Apart from that, the opera, which we saw last night, was a marvel from start to finish. It was the last performance in the run - sorry, but it was the only one for which hubby was free (some of us get in trouble if we go to operas by his great-granddad's cards buddy without him). Deborah Voigt's natural radiance and beauty shone out; and when she lets rip on those top notes Covent Garden floats several hundred metres into the air; if she sounded a tad less secure in the lower registers, frankly I am not complaining. (She wasn't matched by her tenor, not remotely, and frankly I am complaining about that...see Tosca comments, back to front as it were).
The rest of the cast was a knockout. Gillian Keith as Zerbinetta, a cross between Twiggy and the Queen of the Night, cast a silvery legato that wouldn't have disgraced an ondes martenot; every last decoration proved an expression of her daffy and vulnerable character. Thomas Allen made the very most of the Music Master, suggesting unspoken hidden depths to the personality as well as out-tenoring the tenor; best of all, to my ears, was the mezzo Kristine Jepson as The Composer, her flights of fantasy a source of magic to the Act 1 ragbag of characters, but her voice a revelation to those of us out front, a soaring, creamy Straussian that we'll run back to hear anytime we can. Oktavian, please! Special applause to luscious solo violin Vassko Vassiliev and SIR Mark Elder down t'pit. (Yes, Mark Elder got a knighthood. No, Vernon Handley didn't...)
A couple of passing thoughts. First, Hoffmansthal's letter to Strauss that is quoted in the programme should cause some raised eyebrows today - all that stuff about 'high' and 'low' understanding and how the two performing troupes are so far apart in this respect that they'll never understand each other; reading it, one feels he holds Zerbinetta and co in some contempt. Yet the opera comes across with wit, sympathy and tenderness to all, each side's viewpoint beautifully balancing the other and sparking perfect ironies. Intriguing.
Secondly, when Korngold wrote the final duet of Heliane, it would seem he was actually trying to write the final duet of Ariadne.

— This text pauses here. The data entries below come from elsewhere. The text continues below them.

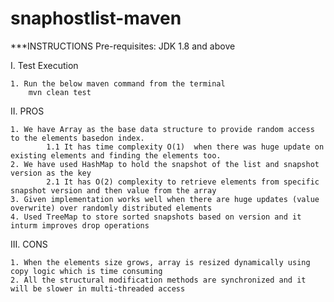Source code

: # snaphostlist-maven

***INSTRUCTIONS
Pre-requisites:
		JDK 1.8 and above
		
I. Test Execution

	1. Run the below maven command from the terminal
	    mvn clean test
	
II. PROS

	1. We have Array as the base data structure to provide random access to the elements basedon index.
			1.1 It has time complexity O(1)  when there was huge update on existing elements and finding the elements too.
	2. We have used HashMap to hold the snapshot of the list and snapshot version as the key
			2.1 It has O(2) complexity to retrieve elements from specific snapshot version and then value from the array
	3. Given implementation works well when there are huge updates (value overwrite) over randomly distributed elements
	4. Used TreeMap to store sorted snapshots based on version and it inturm improves drop operations
	
III. CONS

	1. When the elements size grows, array is resized dynamically using copy logic which is time consuming
	2. All the structural modification methods are synchronized and it will be slower in multi-threaded access
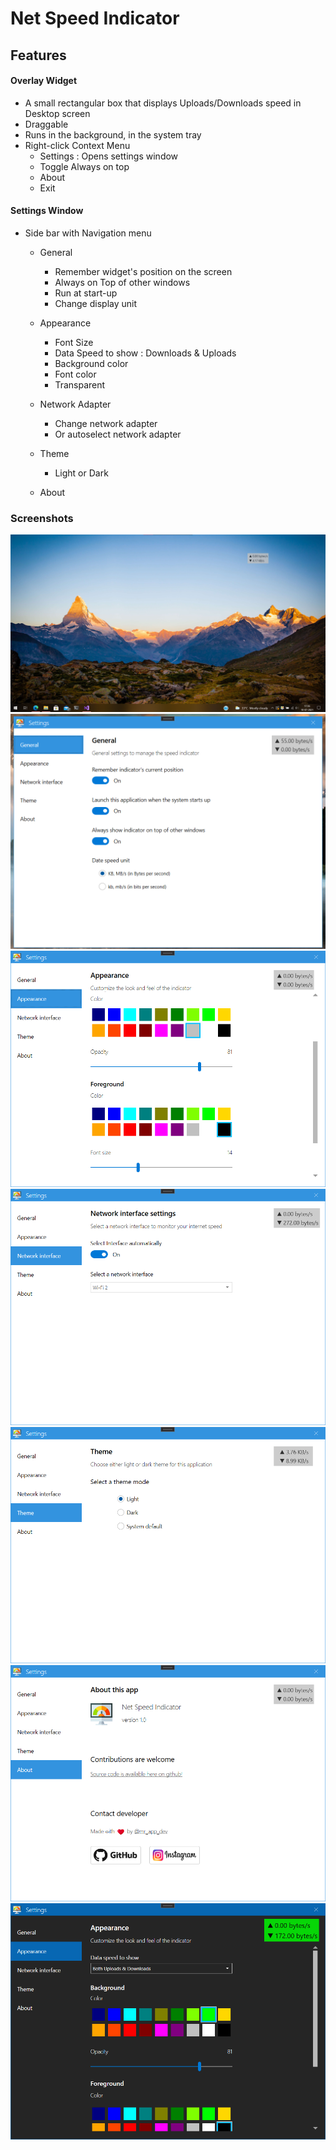 # Net Speed Indicator

## Features

#### Overlay Widget

* A small rectangular box that displays Uploads/Downloads speed in Desktop screen
* Draggable
* Runs in the background, in the system tray
* Right-click Context Menu
  * Settings : Opens settings window
  * Toggle Always on top
  * About
  * Exit

#### Settings Window

* Side bar with Navigation menu
  * General
    * Remember widget's position on the screen
    * Always on Top of other windows
    * Run at start-up
    * Change display unit

  * Appearance
    * Font Size
    * Data Speed to show : Downloads & Uploads
    * Background color
    * Font color
    * Transparent

  * Network Adapter
    * Change network adapter
    * Or autoselect network adapter

  * Theme
    * Light or Dark
  
  * About

### Screenshots

![Screenshot 1](screenshots/Screenshot-1.png)
![Screenshot 2](screenshots/Screenshot-2.png)
![Screenshot 3](screenshots/Screenshot-3.png)
![Screenshot 4](screenshots/Screenshot-4.png)
![Screenshot 5](screenshots/Screenshot-5.png)
![Screenshot 6](screenshots/Screenshot-6.png)
![Screenshot 7](screenshots/Screenshot-7.png)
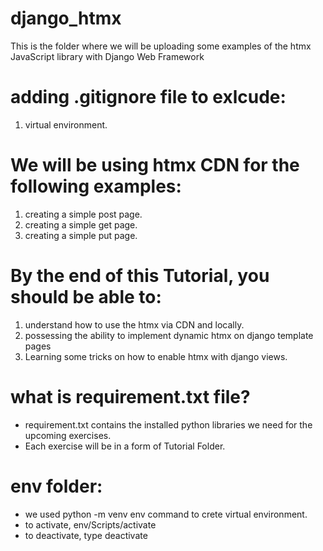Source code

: # django_htmx
This is the folder where we will be uploading some examples of the htmx JavaScript library with Django Web Framework
# adding .gitignore file to exlcude:
1. virtual environment.
# We will be using htmx CDN for the following examples:
1. creating a simple post page.
2. creating a simple get page.
3. creating a simple put page.

# By the end of this Tutorial, you should be able to:
1. understand how to use the htmx via CDN and locally.
2. possessing the ability to implement dynamic htmx on django template pages
3. Learning some tricks on how to enable htmx with django views.

# what is requirement.txt file?
* requirement.txt contains the installed python libraries we need for the upcoming exercises.
*  Each exercise will be in a form of Tutorial Folder.

# env folder:
* we used python -m venv env command to crete virtual environment.
* to activate, env/Scripts/activate
* to deactivate, type deactivate
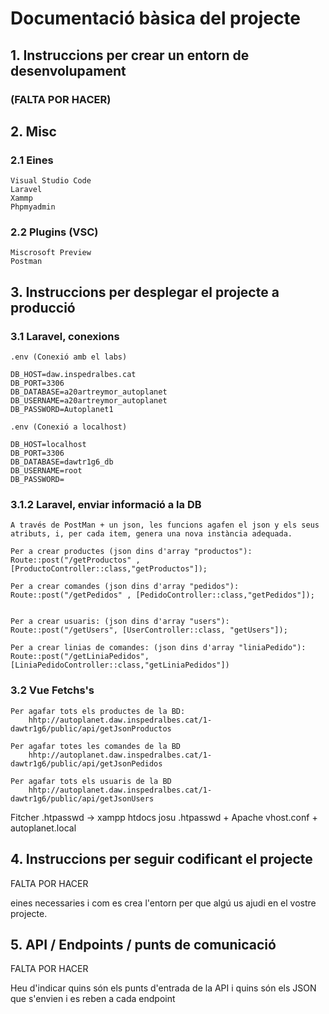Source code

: # Documentació bàsica del projecte

## 1. Instruccions per crear un entorn de desenvolupament

### (FALTA POR HACER)

## 2. Misc

### 2.1 Eines

    Visual Studio Code
    Laravel
    Xammp
    Phpmyadmin

### 2.2 Plugins (VSC)

    Miscrosoft Preview
    Postman

## 3. Instruccions per desplegar el projecte a producció

### 3.1 Laravel, conexions

    .env (Conexió amb el labs)

    DB_HOST=daw.inspedralbes.cat
    DB_PORT=3306
    DB_DATABASE=a20artreymor_autoplanet
    DB_USERNAME=a20artreymor_autoplanet
    DB_PASSWORD=Autoplanet1

    .env (Conexió a localhost)

    DB_HOST=localhost
    DB_PORT=3306
    DB_DATABASE=dawtr1g6_db
    DB_USERNAME=root
    DB_PASSWORD=

### 3.1.2 Laravel, enviar informació a la DB

    A través de PostMan + un json, les funcions agafen el json y els seus atributs, i, per cada item, genera una nova instància adequada.

    Per a crear productes (json dins d'array "productos"):
    Route::post("/getProductos" , [ProductoController::class,"getProductos"]);

    Per a crear comandes (json dins d'array "pedidos"):
    Route::post("/getPedidos" , [PedidoController::class,"getPedidos"]);


    Per a crear usuaris: (json dins d'array "users"):
    Route::post("/getUsers", [UserController::class, "getUsers"]);

    Per a crear linias de comandes: (json dins d'array "liniaPedido"):
    Route::post("/getLiniaPedidos", [LiniaPedidoController::class,"getLiniaPedidos"])
    

### 3.2 Vue Fetchs's


    Per agafar tots els productes de la BD:
        hhtp://autoplanet.daw.inspedralbes.cat/1-dawtr1g6/public/api/getJsonProductos

    Per agafar totes les comandes de la BD
        hhtp://autoplanet.daw.inspedralbes.cat/1-dawtr1g6/public/api/getJsonPedidos
      
    Per agafar tots els usuaris de la BD
        hhtp://autoplanet.daw.inspedralbes.cat/1-dawtr1g6/public/api/getJsonUsers
      


Fitcher .htpasswd -> xampp htdocs josu .htpasswd + Apache vhost.conf + autoplanet.local
## 4. Instruccions per seguir codificant el projecte
FALTA POR HACER

eines necessaries i com es crea l'entorn per que algú us ajudi en el vostre projecte.

## 5. API / Endpoints / punts de comunicació
FALTA POR HACER

Heu d'indicar quins són els punts d'entrada de la API i quins són els JSON que s'envien i es reben a cada endpoint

He must have identified with Act I of this opera like the blazes, and he'd have been an impressionable teenage prodigy when it first appeared. He threw the line about preferring to throw his work into the fire at Strauss himself once - it won his battle, whatever it was (there were many). There you go.
The Tomcat is justifiably proud of his great-granddad's pal. In this household, one can't help remembering the family legend about the time they all went out to dinner in Bavaria and Mrs Strauss threw a tantrum when her choice of main course was not available and the waiter offered her an alternative of char (in German, Saibling, a kind of trout): "I don't want that bloody fish!" she shouted.